_TASK DESCRIPTION:_ Reproduce the records below in full and without edits, omitting images.

(Document images with source code)

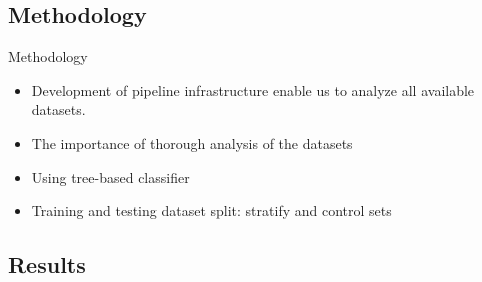 \documentclass{beamer}
\begin{document}
\subsection{Methodology}
\begin{frame}{Methodology}
\begin{itemize}
\item Development of pipeline infrastructure enable us to analyze all available datasets.
\item The importance of thorough analysis of the datasets
\item Using tree-based classifier
\item Training and testing dataset split: stratify and control sets
\end{itemize}
\end{frame}

\subsection{Results}
\end{document}
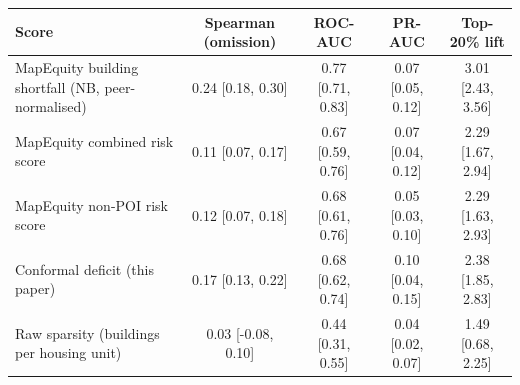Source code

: \begin{tabular}{lcccc}\toprule
Score & Spearman (omission) & ROC-AUC & PR-AUC & Top-20\% lift\\\midrule
MapEquity building shortfall (NB, peer-normalised) & 0.24 [0.18, 0.30] & 0.77 [0.71, 0.83] & 0.07 [0.05, 0.12] & 3.01 [2.43, 3.56]\\
MapEquity combined risk score & 0.11 [0.07, 0.17] & 0.67 [0.59, 0.76] & 0.07 [0.04, 0.12] & 2.29 [1.67, 2.94]\\
MapEquity non-POI risk score & 0.12 [0.07, 0.18] & 0.68 [0.61, 0.76] & 0.05 [0.03, 0.10] & 2.29 [1.63, 2.93]\\
Conformal deficit (this paper) & 0.17 [0.13, 0.22] & 0.68 [0.62, 0.74] & 0.10 [0.04, 0.15] & 2.38 [1.85, 2.83]\\
Raw sparsity (buildings per housing unit) & 0.03 [-0.08, 0.10] & 0.44 [0.31, 0.55] & 0.04 [0.02, 0.07] & 1.49 [0.68, 2.25]\\
\bottomrule\end{tabular}

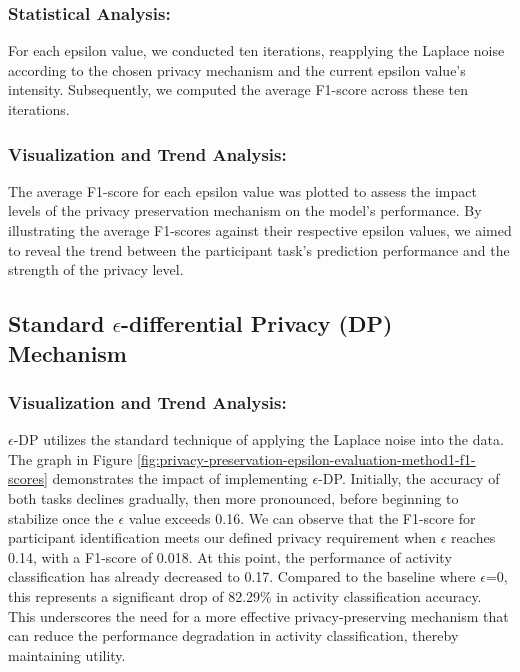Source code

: \documentclass{l4proj}
\begin{document}
\subsubsection{Statistical Analysis:}
For each epsilon value, we conducted ten iterations, reapplying the Laplace noise according to the chosen privacy mechanism and the current epsilon value's intensity. Subsequently, we computed the average F1-score across these ten iterations.

\subsubsection{Visualization and Trend Analysis:}
The average F1-score for each epsilon value was plotted to assess the impact levels of the privacy preservation mechanism on the model's performance. By illustrating the average F1-scores against their respective epsilon values, we aimed to reveal the trend between the participant task's prediction performance and the strength of the privacy level.

\subsection{Standard $\epsilon$-differential Privacy (DP) Mechanism}
\subsubsection{Visualization and Trend Analysis:}
$\epsilon$-DP utilizes the standard technique of applying the Laplace noise into the data. The graph in Figure \ref{fig:privacy-preservation-epsilon-evaluation-method1-f1-scores} demonstrates the impact of implementing $\epsilon$-DP. Initially, the accuracy of both tasks declines gradually, then more pronounced, before beginning to stabilize once the $\epsilon$ value exceeds 0.16. We can observe that the F1-score for participant identification meets our defined privacy requirement when $\epsilon$ reaches 0.14, with a F1-score of 0.018. At this point, the performance of activity classification has already decreased to 0.17. Compared to the baseline where $\epsilon$=0, this represents a significant drop of 82.29\% in activity classification accuracy. This underscores the need for a more effective privacy-preserving mechanism that can reduce the performance degradation in activity classification, thereby maintaining utility.
\end{document}
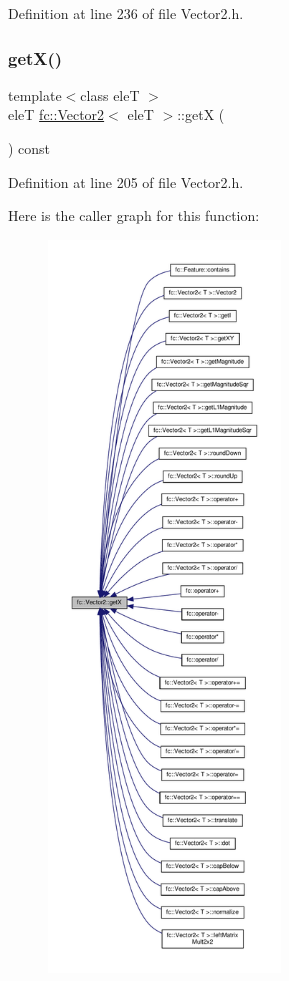 Definition at line 236 of file Vector2.\+h.

\mbox{\label{classfc_1_1Vector2_aa38816eb2546c75ebfa2d28771095583}} 
\subsubsection{\texorpdfstring{get\+X()}{getX()}}
{\footnotesize\ttfamily template$<$class eleT $>$ \\
eleT \hyperlink{classfc_1_1Vector2}{fc\+::\+Vector2}$<$ eleT $>$\+::getX (\begin{DoxyParamCaption}{ }\end{DoxyParamCaption}) const}



Definition at line 205 of file Vector2.\+h.

Here is the caller graph for this function\+:
\nopagebreak
\begin{figure}[H]
\begin{center}
\leavevmode
\includegraphics[height=550pt]{d9/d08/classfc_1_1Vector2_aa38816eb2546c75ebfa2d28771095583_icgraph}
\end{center}
\end{figure}
\mbox{\label{classfc_1_1Vector2_a4f9533a9e1a0dc8527f06e7531d238e5}} 
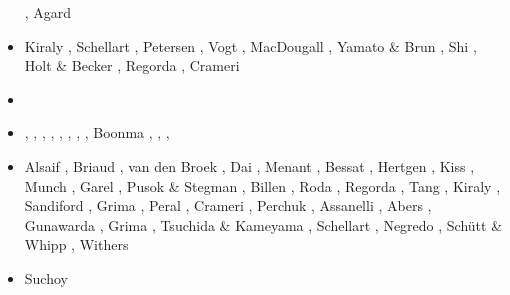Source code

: \begin{scriptsize}
\begin{itemize}
                           \cite{jada16b}\cite{liku16}
                           \cite{chss16}, Agard \etal \cite{agys16}
\item[\twothousandseventeen] Kiraly \etal \cite{kicf17}, Schellart \cite{sche17}, 
                             Petersen \etal \cite{pest17}, Vogt \etal \cite{vomc17}, 
                             MacDougall \etal \cite{majf17}, Yamato \& Brun \cite{yabr17}, 
                             Shi \etal \cite{shwl17}, Holt \& Becker \cite{hobe17}, 
                             Regorda \etal \cite{rerm17}, Crameri \etal \cite{crlt17}
\item[\twothousandeighteen] \cite{yamz18}\cite{crli18}
                            \cite{spcv18}\cite{chss18}
                            \cite{yagz18}\cite{mazh18}
                            \cite{pukp18}\cite{masg18}
                            \cite{biar18}
\item[\twothousandnineteen] \cite{magn19}, \cite{mavb19},
                            \cite{scvm19}, \cite{cakc19},
                            \cite{samo19}, \cite{sihf19},
                            \cite{meag19}, \cite{vaws19}, 
                            Boonma \etal \cite{bokg19}, \cite{vawg19},
                            \cite{cibi19}, \cite{pust19}
\item[\twothousandtwenty] Alsaif \etal \cite{algg20}, Briaud \etal \cite{braf20},
                          van den Broek \etal \cite{vamg20}, Dai \etal \cite{dawl20},
                          Menant \etal \cite{meag20}, Bessat \etal \cite{bedh20},
                          Hertgen \etal \cite{heyg20}, Kiss \etal \cite{kicd20},
                          Munch \etal \cite{mugu20}, Garel \etal \cite{gatt20},
                          Pusok \& Stegman \cite{pust20}, Billen \cite{bill20},
                          Roda \etal \cite{rozr20}, Regorda \etal \cite{relr20}, 
                          Tang \etal \cite{tacm20}, Kiraly \etal \cite{kiph20}, 
                          Sandiford \etal \cite{sams20}, Grima \etal \cite{grlc20}, 
                          Peral \etal \cite{perz20}, Crameri \etal \cite{crmd20}, 
                          Perchuk \etal \cite{pegz20}, Assanelli \etal \cite{aslr20}, 
                          Abers \etal \cite{abvw20}, Gunawarda \etal \cite{gumc20},
                          Grima \etal \cite{grlc20}, Tsuchida \& Kameyama \cite{tska20},
                          Schellart \cite{sche20}, Negredo \etal \cite{nemc20},
                          Sch{\"u}tt \& Whipp \cite{scwh20}, Withers \cite{with20}
\item[\twothousandtwentyone] Suchoy \etal \cite{sugm21}
\end{itemize}
\end{scriptsize}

_ANSWER TO THIS TASK:_
 \documentclass{beamer}
\begin{document}
\subsection{Methodology}
\begin{frame}{Methodology}
\begin{itemize}
\item Development of pipeline infrastructure enable us to analyze all available datasets.
\item The importance of thorough analysis of the datasets
\item Using tree-based classifier
\item Training and testing dataset split: stratify and control sets
\end{itemize}
\end{frame}

\subsection{Results}
\end{document}
Source code

: \begin{tabular}{lcccc}\toprule
Score & Spearman (omission) & ROC-AUC & PR-AUC & Top-20\% lift\\\midrule
MapEquity building shortfall (NB, peer-normalised) & 0.24 [0.18, 0.30] & 0.77 [0.71, 0.83] & 0.07 [0.05, 0.12] & 3.01 [2.43, 3.56]\\
MapEquity combined risk score & 0.11 [0.07, 0.17] & 0.67 [0.59, 0.76] & 0.07 [0.04, 0.12] & 2.29 [1.67, 2.94]\\
MapEquity non-POI risk score & 0.12 [0.07, 0.18] & 0.68 [0.61, 0.76] & 0.05 [0.03, 0.10] & 2.29 [1.63, 2.93]\\
Conformal deficit (this paper) & 0.17 [0.13, 0.22] & 0.68 [0.62, 0.74] & 0.10 [0.04, 0.15] & 2.38 [1.85, 2.83]\\
Raw sparsity (buildings per housing unit) & 0.03 [-0.08, 0.10] & 0.44 [0.31, 0.55] & 0.04 [0.02, 0.07] & 1.49 [0.68, 2.25]\\
\bottomrule\end{tabular}

Source code

: \documentclass{l4proj}
\begin{document}
\subsubsection{Statistical Analysis:}
For each epsilon value, we conducted ten iterations, reapplying the Laplace noise according to the chosen privacy mechanism and the current epsilon value's intensity. Subsequently, we computed the average F1-score across these ten iterations.

\subsubsection{Visualization and Trend Analysis:}
The average F1-score for each epsilon value was plotted to assess the impact levels of the privacy preservation mechanism on the model's performance. By illustrating the average F1-scores against their respective epsilon values, we aimed to reveal the trend between the participant task's prediction performance and the strength of the privacy level.

\subsection{Standard $\epsilon$-differential Privacy (DP) Mechanism}
\subsubsection{Visualization and Trend Analysis:}
$\epsilon$-DP utilizes the standard technique of applying the Laplace noise into the data. The graph in Figure \ref{fig:privacy-preservation-epsilon-evaluation-method1-f1-scores} demonstrates the impact of implementing $\epsilon$-DP. Initially, the accuracy of both tasks declines gradually, then more pronounced, before beginning to stabilize once the $\epsilon$ value exceeds 0.16. We can observe that the F1-score for participant identification meets our defined privacy requirement when $\epsilon$ reaches 0.14, with a F1-score of 0.018. At this point, the performance of activity classification has already decreased to 0.17. Compared to the baseline where $\epsilon$=0, this represents a significant drop of 82.29\% in activity classification accuracy. This underscores the need for a more effective privacy-preserving mechanism that can reduce the performance degradation in activity classification, thereby maintaining utility.
\end{document}
 Definition at line 236 of file Vector2.\+h.

\mbox{\label{classfc_1_1Vector2_aa38816eb2546c75ebfa2d28771095583}} 
\subsubsection{\texorpdfstring{get\+X()}{getX()}}
{\footnotesize\ttfamily template$<$class eleT $>$ \\
eleT \hyperlink{classfc_1_1Vector2}{fc\+::\+Vector2}$<$ eleT $>$\+::getX (\begin{DoxyParamCaption}{ }\end{DoxyParamCaption}) const}



Definition at line 205 of file Vector2.\+h.

Here is the caller graph for this function\+:
\nopagebreak
\begin{figure}[H]
\begin{center}
\leavevmode
\includegraphics[height=550pt]{d9/d08/classfc_1_1Vector2_aa38816eb2546c75ebfa2d28771095583_icgraph}
\end{center}
\end{figure}
\mbox{\label{classfc_1_1Vector2_a4f9533a9e1a0dc8527f06e7531d238e5}} 
Source code

: \begin{scriptsize}
\begin{itemize}
                           \cite{jada16b}\cite{liku16}
                           \cite{chss16}, Agard \etal \cite{agys16}
\item[\twothousandseventeen] Kiraly \etal \cite{kicf17}, Schellart \cite{sche17}, 
                             Petersen \etal \cite{pest17}, Vogt \etal \cite{vomc17}, 
                             MacDougall \etal \cite{majf17}, Yamato \& Brun \cite{yabr17}, 
                             Shi \etal \cite{shwl17}, Holt \& Becker \cite{hobe17}, 
                             Regorda \etal \cite{rerm17}, Crameri \etal \cite{crlt17}
\item[\twothousandeighteen] \cite{yamz18}\cite{crli18}
                            \cite{spcv18}\cite{chss18}
                            \cite{yagz18}\cite{mazh18}
                            \cite{pukp18}\cite{masg18}
                            \cite{biar18}
\item[\twothousandnineteen] \cite{magn19}, \cite{mavb19},
                            \cite{scvm19}, \cite{cakc19},
                            \cite{samo19}, \cite{sihf19},
                            \cite{meag19}, \cite{vaws19}, 
                            Boonma \etal \cite{bokg19}, \cite{vawg19},
                            \cite{cibi19}, \cite{pust19}
\item[\twothousandtwenty] Alsaif \etal \cite{algg20}, Briaud \etal \cite{braf20},
                          van den Broek \etal \cite{vamg20}, Dai \etal \cite{dawl20},
                          Menant \etal \cite{meag20}, Bessat \etal \cite{bedh20},
                          Hertgen \etal \cite{heyg20}, Kiss \etal \cite{kicd20},
                          Munch \etal \cite{mugu20}, Garel \etal \cite{gatt20},
                          Pusok \& Stegman \cite{pust20}, Billen \cite{bill20},
                          Roda \etal \cite{rozr20}, Regorda \etal \cite{relr20}, 
                          Tang \etal \cite{tacm20}, Kiraly \etal \cite{kiph20}, 
                          Sandiford \etal \cite{sams20}, Grima \etal \cite{grlc20}, 
                          Peral \etal \cite{perz20}, Crameri \etal \cite{crmd20}, 
                          Perchuk \etal \cite{pegz20}, Assanelli \etal \cite{aslr20}, 
                          Abers \etal \cite{abvw20}, Gunawarda \etal \cite{gumc20},
                          Grima \etal \cite{grlc20}, Tsuchida \& Kameyama \cite{tska20},
                          Schellart \cite{sche20}, Negredo \etal \cite{nemc20},
                          Sch{\"u}tt \& Whipp \cite{scwh20}, Withers \cite{with20}
\item[\twothousandtwentyone] Suchoy \etal \cite{sugm21}
\end{itemize}
\end{scriptsize}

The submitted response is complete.